• [Assigned task]
Would you please copy each line of the data in which the string "extended" occurs?

-------- Extracted records --------

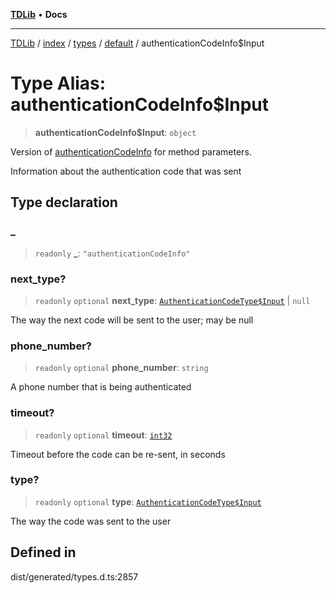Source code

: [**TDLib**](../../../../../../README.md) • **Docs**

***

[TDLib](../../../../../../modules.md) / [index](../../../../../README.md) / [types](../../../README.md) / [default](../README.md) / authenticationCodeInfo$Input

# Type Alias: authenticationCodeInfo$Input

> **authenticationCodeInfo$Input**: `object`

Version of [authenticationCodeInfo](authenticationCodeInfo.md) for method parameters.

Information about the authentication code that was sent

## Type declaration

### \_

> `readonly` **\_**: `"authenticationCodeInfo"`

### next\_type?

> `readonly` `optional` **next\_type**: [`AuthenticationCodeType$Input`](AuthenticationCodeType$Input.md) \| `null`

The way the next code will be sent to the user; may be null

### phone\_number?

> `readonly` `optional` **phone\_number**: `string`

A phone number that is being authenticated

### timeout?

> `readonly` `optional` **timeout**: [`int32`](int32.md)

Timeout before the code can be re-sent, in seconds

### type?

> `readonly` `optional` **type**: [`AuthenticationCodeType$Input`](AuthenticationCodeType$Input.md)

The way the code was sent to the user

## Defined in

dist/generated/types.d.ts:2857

--------
-------- Extracted records --------

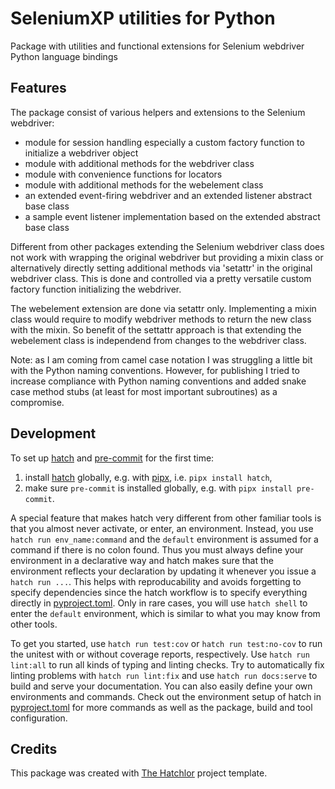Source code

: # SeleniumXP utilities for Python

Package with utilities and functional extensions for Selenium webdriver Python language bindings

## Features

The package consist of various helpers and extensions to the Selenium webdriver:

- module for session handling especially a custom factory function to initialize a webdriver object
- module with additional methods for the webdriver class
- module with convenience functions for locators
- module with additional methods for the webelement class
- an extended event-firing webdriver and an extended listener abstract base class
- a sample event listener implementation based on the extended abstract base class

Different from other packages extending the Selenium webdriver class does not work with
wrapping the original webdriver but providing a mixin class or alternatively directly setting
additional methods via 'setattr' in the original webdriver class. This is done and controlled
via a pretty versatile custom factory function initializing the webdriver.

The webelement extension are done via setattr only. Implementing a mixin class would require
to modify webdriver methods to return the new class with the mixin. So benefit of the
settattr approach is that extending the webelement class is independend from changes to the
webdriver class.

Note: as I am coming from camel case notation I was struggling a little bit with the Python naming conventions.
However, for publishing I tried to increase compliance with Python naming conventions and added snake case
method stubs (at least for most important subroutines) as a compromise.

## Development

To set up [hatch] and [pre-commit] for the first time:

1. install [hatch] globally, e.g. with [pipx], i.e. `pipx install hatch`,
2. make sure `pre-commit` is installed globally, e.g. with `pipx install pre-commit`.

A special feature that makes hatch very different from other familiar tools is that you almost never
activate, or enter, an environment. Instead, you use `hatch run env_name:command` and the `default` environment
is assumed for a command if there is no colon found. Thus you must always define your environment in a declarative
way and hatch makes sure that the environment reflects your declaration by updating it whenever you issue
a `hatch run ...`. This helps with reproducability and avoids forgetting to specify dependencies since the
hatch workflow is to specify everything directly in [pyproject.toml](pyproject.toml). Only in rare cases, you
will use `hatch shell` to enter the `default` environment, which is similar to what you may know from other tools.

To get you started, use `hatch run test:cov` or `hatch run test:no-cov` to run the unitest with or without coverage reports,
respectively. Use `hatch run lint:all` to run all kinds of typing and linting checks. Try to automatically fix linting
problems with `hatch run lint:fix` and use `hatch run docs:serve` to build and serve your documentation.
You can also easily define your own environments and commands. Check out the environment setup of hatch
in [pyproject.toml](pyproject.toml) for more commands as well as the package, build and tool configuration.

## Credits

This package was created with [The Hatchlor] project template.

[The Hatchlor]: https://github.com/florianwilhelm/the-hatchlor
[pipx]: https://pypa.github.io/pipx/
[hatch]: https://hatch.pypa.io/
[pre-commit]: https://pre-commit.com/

--------

• [Task answer]
- an extended event-firing webdriver and an extended listener abstract base class
- a sample event listener implementation based on the extended abstract base class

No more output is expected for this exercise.